The general solution of the differential equation dy/dx+ytanx = secx is equal to ysecx =tanx +C where C is a constant. This equation is an example of a first order linear ordinary differential equation.

## Solve dy/dx+ytanx = secx

**Question:** Solve the differential equation $\dfrac{dy}{dx}$+ytanx = secx.

**Solution:**

The given equation has the form

$\dfrac{dy}{dx}+P(x)=Q(x)$,

a 1st order linear ordinary differential equation (ode).
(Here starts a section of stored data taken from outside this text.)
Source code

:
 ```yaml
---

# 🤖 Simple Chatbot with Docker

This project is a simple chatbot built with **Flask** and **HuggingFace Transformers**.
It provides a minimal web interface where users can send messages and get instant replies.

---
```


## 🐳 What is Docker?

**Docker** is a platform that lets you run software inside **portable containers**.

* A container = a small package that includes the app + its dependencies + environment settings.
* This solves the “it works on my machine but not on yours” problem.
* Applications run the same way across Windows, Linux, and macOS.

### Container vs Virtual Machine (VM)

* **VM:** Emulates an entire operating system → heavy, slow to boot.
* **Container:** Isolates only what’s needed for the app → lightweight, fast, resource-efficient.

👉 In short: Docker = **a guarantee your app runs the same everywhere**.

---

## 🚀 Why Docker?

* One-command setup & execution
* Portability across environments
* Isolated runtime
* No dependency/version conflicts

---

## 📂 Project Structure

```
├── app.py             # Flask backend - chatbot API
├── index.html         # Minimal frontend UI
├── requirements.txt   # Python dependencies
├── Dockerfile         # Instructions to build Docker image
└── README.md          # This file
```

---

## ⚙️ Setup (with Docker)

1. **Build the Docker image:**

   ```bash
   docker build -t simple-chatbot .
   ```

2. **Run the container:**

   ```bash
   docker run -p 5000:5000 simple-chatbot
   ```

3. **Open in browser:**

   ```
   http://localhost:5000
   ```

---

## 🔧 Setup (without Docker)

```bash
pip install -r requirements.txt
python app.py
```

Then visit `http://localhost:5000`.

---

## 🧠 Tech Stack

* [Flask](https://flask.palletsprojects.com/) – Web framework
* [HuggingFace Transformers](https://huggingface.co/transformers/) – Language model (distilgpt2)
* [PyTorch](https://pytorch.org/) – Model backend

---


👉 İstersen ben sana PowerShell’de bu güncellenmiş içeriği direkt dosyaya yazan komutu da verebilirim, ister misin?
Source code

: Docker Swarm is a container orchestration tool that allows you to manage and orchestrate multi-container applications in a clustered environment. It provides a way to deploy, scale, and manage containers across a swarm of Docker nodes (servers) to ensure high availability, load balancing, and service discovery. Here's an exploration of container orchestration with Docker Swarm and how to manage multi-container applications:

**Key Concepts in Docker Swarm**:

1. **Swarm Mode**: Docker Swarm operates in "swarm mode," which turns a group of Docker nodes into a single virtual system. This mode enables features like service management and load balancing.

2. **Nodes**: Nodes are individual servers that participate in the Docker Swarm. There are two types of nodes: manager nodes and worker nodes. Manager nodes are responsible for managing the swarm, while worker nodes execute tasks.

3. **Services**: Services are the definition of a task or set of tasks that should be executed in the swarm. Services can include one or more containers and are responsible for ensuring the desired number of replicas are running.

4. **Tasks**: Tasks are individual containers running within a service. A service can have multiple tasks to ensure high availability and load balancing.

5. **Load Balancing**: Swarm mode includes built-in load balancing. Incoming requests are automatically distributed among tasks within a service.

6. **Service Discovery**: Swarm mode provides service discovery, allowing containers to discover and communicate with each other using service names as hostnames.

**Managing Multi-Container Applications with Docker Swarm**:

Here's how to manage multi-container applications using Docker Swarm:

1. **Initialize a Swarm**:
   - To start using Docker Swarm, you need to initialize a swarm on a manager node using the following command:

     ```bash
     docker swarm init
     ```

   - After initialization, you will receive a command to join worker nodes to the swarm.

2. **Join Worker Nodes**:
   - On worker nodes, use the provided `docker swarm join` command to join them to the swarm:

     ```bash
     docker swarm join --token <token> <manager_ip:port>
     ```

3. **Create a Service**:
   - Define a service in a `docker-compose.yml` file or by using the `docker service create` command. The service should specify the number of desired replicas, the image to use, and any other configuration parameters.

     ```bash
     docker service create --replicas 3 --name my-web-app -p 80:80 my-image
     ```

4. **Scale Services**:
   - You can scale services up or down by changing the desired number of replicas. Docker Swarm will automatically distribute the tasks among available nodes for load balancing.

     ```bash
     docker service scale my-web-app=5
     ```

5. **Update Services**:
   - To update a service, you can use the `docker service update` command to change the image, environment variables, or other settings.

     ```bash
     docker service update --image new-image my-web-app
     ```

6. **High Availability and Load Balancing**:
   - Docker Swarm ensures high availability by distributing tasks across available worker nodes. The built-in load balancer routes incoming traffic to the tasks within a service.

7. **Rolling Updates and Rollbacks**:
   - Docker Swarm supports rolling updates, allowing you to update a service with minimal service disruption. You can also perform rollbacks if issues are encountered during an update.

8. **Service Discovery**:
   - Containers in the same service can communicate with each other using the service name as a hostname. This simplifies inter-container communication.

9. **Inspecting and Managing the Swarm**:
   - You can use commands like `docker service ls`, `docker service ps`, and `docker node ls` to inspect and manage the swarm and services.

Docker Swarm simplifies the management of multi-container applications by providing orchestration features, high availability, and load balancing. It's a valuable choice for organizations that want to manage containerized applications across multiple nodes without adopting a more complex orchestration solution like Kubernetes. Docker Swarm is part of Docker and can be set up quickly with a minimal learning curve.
So the given equation is a first order linear ode with

P(x) = tanx, Q(x) =secx.

Its integrating factor I(x) = e^{∫P(x)dx} = e^{∫tanx dx} = e^{log secx} = secx.

So the solution will be

y I(x) = ∫Q(x) I(x) dx +C

⇒ y secx = ∫secx secx dx +C

⇒ y secx = ∫sec^{2}x dx +C

⇒ y secx = tanx dx +C

So the general solution of the ode dy/dx+ytanx = secx is equal to y secx = tanx dx +C where C is an arbitrary integral constant.

**More Problems:** Solve dy/dx =1+x+y+xy

## FAQs

### Q1: What is the solution of dy/dx+ytanx = secx?

**Answer:** The solution of dy/dx+ytanx = secx is given by y secx = tanx dx +C where C denotes a constant.